* Directions *
The word "span" occurs in some lines of the data. Return each such line.

[Collected data]

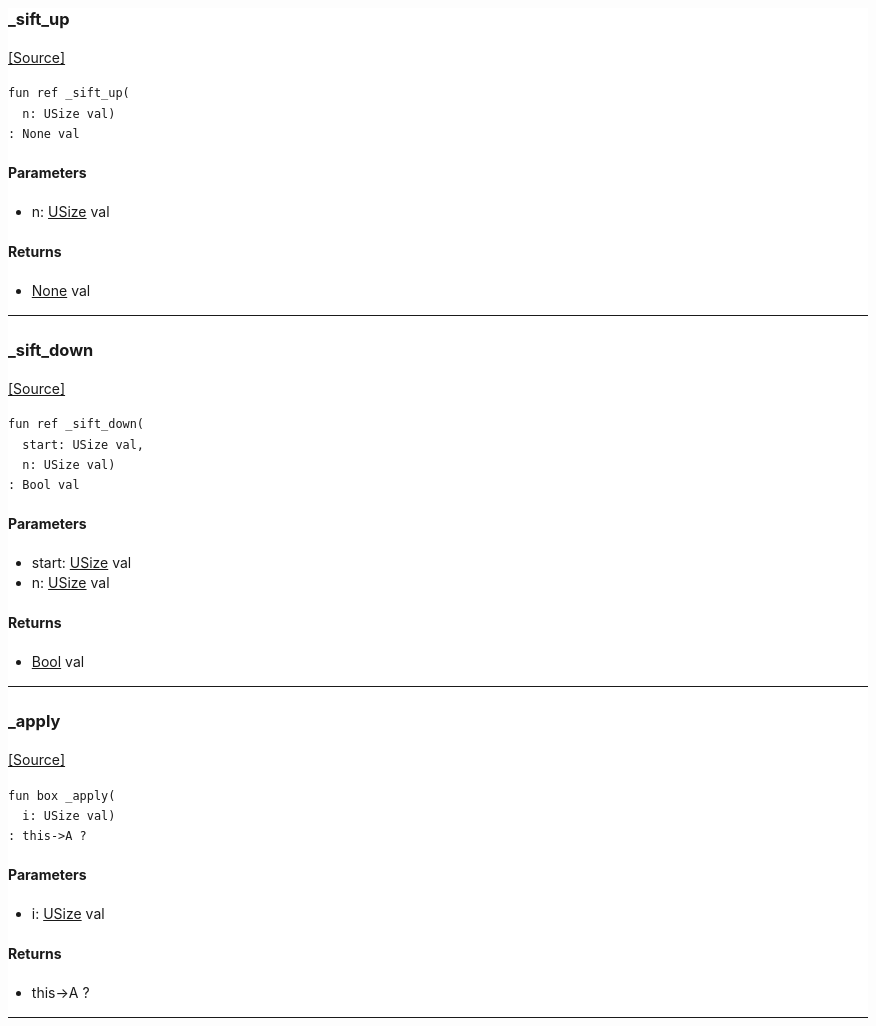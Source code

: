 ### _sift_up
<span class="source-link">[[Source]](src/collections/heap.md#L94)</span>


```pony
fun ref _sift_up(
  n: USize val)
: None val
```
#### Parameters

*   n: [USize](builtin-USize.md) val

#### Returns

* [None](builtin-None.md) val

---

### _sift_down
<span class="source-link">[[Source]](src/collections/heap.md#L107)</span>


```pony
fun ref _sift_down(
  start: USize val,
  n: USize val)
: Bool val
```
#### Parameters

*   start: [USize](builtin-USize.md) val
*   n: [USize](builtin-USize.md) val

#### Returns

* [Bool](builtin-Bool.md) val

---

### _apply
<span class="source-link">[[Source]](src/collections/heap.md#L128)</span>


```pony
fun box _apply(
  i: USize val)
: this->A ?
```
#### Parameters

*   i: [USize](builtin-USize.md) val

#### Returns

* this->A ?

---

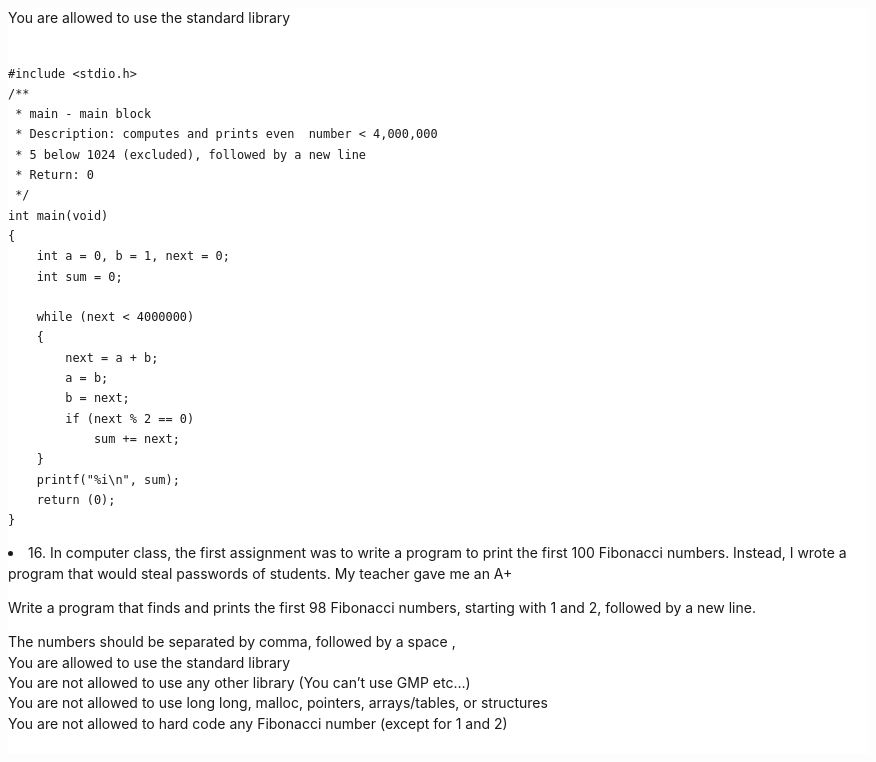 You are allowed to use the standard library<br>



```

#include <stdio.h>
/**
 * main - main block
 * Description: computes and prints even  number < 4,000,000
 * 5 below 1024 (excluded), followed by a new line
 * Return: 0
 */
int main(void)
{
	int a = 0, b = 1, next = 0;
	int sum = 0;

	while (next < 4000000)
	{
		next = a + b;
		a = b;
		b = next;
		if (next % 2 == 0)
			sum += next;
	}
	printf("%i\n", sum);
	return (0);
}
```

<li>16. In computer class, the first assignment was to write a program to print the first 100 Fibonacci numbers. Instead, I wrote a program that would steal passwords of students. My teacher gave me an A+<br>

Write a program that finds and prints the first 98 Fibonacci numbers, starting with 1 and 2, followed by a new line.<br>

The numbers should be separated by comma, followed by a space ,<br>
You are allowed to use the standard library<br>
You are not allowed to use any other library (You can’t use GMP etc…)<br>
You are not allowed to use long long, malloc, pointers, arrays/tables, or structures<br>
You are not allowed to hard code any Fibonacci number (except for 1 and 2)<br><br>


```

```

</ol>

...

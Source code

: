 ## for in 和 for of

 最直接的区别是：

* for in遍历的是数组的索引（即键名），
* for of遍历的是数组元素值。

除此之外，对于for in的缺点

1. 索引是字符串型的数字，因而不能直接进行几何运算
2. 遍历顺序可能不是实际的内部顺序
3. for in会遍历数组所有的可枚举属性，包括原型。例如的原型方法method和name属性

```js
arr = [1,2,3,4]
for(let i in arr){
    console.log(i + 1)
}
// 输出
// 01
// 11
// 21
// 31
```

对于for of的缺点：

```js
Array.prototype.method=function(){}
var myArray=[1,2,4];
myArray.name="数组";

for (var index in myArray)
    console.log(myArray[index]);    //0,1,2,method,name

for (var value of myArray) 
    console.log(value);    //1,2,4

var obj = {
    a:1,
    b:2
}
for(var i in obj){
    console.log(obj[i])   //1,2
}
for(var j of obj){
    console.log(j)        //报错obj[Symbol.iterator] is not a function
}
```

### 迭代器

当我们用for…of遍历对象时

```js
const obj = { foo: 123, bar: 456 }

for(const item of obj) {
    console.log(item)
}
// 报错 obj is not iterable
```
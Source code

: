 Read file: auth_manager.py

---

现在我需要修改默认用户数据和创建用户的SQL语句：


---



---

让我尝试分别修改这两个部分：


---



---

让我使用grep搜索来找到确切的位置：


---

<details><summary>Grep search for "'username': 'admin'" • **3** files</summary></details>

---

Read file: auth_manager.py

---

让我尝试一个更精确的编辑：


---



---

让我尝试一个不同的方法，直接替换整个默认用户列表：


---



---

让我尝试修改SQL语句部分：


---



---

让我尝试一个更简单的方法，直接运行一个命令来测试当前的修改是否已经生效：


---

* Finished task *
<span class="source-link">[[Source]](src/collections/heap.md#L94)</span>
<span class="source-link">[[Source]](src/collections/heap.md#L107)</span>
<span class="source-link">[[Source]](src/collections/heap.md#L128)</span>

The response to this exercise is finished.